I thank my hon. Friend for that reply. I have been contacted twice by a constituent whose benefits are paid directly into his account, but they have been paid late twice and he has been penalised by the bank for going overdrawn. Will my hon. Friend work with the Department for Work and Pensions to ensure that benefits are paid correctly and on time all the time? Does he share my abhorrence at the banks, which make millions in profits, skimming them off from the poorest members of our society when they go overdrawn, often through no fault of their own?
I know from our conversations that that is a particularly sad case and I am happy to take up the details with my hon. Friend and make contact with my DWP colleagues. Of the 680 million payments made by the DWP in 2006, only 21,000—0.0003 per cent.—were reported as either late or missing. In the minority of cases where that does happen, the DWP, if found to be in error, refunds in full any penalty charges that may result to the individual concerned. I also agree with my hon. Friend that when the banks are presented with the facts of this sort of case, they should act in a sensitive manner with respect to those individuals.
It seems clear that the big banks are not really interested in providing basic accounts. Is it therefore time to consider an enhanced role for the credit unions, or even the creation of a community banking network similar to that in the United States and in Europe, to provide that kind of banking service?

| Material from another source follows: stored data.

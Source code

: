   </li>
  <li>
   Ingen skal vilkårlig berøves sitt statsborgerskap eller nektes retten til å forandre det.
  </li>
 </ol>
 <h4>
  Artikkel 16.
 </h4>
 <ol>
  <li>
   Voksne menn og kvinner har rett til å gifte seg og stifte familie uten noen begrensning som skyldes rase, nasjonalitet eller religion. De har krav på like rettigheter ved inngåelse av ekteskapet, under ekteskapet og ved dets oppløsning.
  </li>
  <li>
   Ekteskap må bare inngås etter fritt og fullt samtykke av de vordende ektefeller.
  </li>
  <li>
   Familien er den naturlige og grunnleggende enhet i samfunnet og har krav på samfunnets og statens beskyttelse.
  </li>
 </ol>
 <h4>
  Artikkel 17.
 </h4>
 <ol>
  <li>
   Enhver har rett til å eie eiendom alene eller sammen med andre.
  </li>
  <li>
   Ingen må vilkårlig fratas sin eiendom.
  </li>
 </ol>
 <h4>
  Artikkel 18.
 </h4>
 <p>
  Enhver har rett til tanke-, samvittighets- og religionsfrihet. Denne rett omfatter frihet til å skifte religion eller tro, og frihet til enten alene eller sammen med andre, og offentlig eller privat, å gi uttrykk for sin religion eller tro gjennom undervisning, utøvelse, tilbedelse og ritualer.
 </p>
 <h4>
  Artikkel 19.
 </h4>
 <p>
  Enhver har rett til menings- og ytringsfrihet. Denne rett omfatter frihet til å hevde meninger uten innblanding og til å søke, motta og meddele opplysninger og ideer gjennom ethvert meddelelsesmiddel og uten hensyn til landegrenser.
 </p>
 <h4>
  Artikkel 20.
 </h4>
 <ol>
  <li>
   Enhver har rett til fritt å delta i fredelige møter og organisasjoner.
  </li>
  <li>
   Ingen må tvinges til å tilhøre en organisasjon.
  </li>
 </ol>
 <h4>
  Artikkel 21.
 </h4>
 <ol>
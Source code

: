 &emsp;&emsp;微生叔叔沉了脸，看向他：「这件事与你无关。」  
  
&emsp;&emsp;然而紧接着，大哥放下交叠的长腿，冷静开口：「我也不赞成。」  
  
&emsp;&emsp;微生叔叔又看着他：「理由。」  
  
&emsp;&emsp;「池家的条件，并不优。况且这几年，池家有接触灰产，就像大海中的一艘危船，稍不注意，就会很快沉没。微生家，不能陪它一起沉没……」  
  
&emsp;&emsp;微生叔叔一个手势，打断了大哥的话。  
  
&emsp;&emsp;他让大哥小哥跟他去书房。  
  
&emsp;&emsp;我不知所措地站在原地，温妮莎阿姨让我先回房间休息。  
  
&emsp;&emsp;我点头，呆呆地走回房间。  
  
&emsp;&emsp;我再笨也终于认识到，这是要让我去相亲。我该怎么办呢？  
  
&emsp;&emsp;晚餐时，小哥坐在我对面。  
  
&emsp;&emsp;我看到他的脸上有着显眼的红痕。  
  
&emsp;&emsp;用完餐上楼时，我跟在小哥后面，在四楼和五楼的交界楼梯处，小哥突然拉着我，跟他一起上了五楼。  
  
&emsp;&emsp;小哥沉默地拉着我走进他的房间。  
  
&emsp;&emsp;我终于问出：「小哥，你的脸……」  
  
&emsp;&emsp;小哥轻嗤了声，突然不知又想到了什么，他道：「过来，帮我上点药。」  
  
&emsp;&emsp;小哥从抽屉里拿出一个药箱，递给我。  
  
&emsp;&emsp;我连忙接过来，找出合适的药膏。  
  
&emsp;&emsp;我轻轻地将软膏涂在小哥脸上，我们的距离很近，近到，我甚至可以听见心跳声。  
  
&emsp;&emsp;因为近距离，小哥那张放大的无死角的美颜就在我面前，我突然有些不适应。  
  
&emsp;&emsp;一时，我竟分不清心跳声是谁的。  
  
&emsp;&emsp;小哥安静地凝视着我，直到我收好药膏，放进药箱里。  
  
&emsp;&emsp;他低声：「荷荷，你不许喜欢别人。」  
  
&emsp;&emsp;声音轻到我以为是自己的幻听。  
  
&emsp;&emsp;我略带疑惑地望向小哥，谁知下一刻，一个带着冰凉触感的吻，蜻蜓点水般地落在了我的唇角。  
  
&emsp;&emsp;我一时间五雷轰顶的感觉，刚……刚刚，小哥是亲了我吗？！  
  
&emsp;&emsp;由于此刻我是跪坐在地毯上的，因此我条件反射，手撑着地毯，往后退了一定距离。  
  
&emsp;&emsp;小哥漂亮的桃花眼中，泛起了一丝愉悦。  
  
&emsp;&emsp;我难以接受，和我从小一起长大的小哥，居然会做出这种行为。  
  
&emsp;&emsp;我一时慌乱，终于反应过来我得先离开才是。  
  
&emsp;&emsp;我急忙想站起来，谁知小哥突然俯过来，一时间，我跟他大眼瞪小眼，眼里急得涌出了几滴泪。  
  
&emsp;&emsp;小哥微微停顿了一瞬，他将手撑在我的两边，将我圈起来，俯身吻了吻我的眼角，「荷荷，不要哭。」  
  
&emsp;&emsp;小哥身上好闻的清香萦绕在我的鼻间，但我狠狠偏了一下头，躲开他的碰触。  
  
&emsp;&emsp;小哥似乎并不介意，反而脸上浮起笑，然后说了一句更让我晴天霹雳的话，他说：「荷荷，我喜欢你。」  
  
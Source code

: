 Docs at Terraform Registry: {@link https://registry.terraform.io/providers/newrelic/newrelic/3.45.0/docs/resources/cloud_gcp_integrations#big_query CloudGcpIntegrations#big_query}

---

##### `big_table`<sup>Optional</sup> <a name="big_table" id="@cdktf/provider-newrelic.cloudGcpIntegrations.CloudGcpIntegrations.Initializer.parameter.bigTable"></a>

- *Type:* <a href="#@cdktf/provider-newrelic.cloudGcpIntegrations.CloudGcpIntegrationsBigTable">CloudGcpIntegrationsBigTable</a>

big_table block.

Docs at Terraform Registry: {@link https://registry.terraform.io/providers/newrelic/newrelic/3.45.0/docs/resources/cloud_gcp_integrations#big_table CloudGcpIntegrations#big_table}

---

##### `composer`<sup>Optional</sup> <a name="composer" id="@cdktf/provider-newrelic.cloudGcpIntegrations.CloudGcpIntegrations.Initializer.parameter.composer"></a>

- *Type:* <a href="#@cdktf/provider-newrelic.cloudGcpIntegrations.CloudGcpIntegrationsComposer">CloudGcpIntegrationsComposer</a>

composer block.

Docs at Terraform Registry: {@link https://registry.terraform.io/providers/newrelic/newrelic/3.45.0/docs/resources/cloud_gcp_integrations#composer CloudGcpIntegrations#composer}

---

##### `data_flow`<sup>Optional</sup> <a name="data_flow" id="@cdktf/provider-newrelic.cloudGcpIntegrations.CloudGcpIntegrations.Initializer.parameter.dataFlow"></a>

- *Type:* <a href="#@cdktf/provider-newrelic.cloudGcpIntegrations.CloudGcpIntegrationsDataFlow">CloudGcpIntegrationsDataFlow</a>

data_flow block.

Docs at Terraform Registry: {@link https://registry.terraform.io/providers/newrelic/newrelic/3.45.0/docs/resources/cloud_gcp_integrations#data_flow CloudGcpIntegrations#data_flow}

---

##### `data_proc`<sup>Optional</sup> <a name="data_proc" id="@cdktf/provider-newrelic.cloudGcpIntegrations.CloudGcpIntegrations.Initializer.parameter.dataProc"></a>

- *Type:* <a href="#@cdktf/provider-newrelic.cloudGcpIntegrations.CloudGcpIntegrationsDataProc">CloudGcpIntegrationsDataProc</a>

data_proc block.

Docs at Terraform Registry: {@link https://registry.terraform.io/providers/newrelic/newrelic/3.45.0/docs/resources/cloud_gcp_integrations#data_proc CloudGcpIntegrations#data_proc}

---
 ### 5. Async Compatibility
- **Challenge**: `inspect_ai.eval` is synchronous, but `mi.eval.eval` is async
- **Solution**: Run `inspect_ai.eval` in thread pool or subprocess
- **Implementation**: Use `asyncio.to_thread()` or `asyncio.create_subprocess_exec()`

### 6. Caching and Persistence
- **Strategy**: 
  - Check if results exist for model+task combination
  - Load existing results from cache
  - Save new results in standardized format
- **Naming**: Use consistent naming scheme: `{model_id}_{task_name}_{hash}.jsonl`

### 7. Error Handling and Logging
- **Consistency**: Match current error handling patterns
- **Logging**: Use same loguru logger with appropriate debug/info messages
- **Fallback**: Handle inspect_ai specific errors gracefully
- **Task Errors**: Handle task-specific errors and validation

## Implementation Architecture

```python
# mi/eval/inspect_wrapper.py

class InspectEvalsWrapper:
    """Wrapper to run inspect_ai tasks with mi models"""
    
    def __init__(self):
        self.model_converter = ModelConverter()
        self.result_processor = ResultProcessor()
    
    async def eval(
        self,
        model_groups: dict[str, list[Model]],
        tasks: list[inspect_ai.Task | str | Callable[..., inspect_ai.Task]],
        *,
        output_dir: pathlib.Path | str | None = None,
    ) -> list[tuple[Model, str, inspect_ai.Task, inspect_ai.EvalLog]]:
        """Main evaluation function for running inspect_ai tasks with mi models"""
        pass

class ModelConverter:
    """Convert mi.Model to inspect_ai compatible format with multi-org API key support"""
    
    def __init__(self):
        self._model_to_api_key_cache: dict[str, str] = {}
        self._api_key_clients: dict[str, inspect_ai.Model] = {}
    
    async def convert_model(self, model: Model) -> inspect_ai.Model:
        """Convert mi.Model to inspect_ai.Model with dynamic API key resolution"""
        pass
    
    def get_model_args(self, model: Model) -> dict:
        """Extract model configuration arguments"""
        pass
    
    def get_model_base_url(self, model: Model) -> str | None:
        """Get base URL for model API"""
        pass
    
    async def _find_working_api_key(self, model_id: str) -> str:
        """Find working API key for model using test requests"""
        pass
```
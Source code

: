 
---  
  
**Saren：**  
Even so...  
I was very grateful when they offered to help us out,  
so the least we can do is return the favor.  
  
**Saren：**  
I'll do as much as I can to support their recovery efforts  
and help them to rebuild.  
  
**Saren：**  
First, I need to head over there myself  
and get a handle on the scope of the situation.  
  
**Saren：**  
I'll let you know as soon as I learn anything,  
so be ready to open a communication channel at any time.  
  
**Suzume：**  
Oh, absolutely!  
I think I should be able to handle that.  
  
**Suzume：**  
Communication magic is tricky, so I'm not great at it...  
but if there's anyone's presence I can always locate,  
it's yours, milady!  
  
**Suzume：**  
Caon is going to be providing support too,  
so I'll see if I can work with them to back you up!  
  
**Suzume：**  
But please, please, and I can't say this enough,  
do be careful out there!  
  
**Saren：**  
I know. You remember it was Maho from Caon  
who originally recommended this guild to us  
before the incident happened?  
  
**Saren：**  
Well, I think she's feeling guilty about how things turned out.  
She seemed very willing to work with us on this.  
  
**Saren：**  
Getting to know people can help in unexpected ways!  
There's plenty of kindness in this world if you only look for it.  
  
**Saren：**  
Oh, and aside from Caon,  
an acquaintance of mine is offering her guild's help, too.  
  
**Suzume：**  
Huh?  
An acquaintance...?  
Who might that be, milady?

I do not think it fair to say that the banks are not interested. Since 2004, we have reduced the number of adults without a bank account from 2.8 million to 2 million. Part of the reason that we have been able to do that is the growth in the number of basic bank accounts being offered by the banks to lower income customers. The hon. Gentleman is absolutely right, however, that if we are to meet our goal of getting everybody a bank account, we need to do more, and to do it in new ways. That is why we are encouraging credit unions, in particular, to move into the current account banking market. There are now nine credit unions offering current accounts, including the White Rose credit union in Wakefield, the constituency of my hon. Friend the Member for Wakefield (Mary Creagh). We want to see more of that. We are also working with the banks to ensure that they help us to spread current account banking to more credit unions. That could be an effective way of spreading the habit of banking to the 2 million people in this country who still do not have a bank account.
One of the critical needs that everyone has is the ability to gain access to the money in their bank account free of charge. Following the initiative of the Treasury Committee in proposing an extension of free access cash machines to areas that currently lack them, I have proposed two in my constituency, in Midway and Hartshorne. Will the Minister tell us what progress has been made in extending the network of free access cash machines?
We are making really good progress. I would particularly like to pay tribute to the Chairman of the Treasury Committee, my right hon. Friend the Member for West Dunbartonshire (John McFall), for the personal leadership that he has shown in this area. I am hoping to be able to update the House next week on the progress that we have made. More than 400 new free ATMs in low-income areas have now been provided or are in the planning stage. That is two thirds of the way towards our goal, but there is still further to go. I urge Members on both sides of the House with low-income areas in their constituencies without a free ATM to contact either myself or my right hon. Friend the Member for West Dunbartonshire. We will contact the ATM organisers and the banks to try to ensure that we meet our goal of getting a free cash machine in every low-income community in the country.
In his opening response, the Economic Secretary to the Treasury said that he wanted everyone to have the facility to enable them properly to manage their money. Might it not help people to do that if Her Majesty’s Revenue and Customs managed its money properly, so that 300,000 people were not facing reclaims for child tax benefits?
It is important that we work with HMRC to extend the habit of financial literacy in our country. I commend to the hon. Gentleman the work that HMRC is doing on the child trust fund. There are now 2.6 million families with a child trust fund and, this September, the first tranche of schoolchildren to have such a fund will be starting school at the age of five. We are hoping to use that as an opportunity to expand financial literacy. We need to do everything that we can to help everyone who is challenged by money, including people who have difficulties with overpayments, and I am happy to work with HMRC to ensure that that can happen.
I agree with my hon. Friend. I recently met him and a group of other Welsh MPs to discuss the matter. At the moment, there are individual arrangements between credit unions and particular sub-postmasters, and we would like more of those arrangements to be established. As we discussed in our meeting, it is possible to access 25 different bank accounts at a post office, including 17 basic bank accounts, but if we can do more to get the credit unions to offer current accounts through the post office network, it would be a real step forward towards financial inclusion and genuine choice for the people in our country.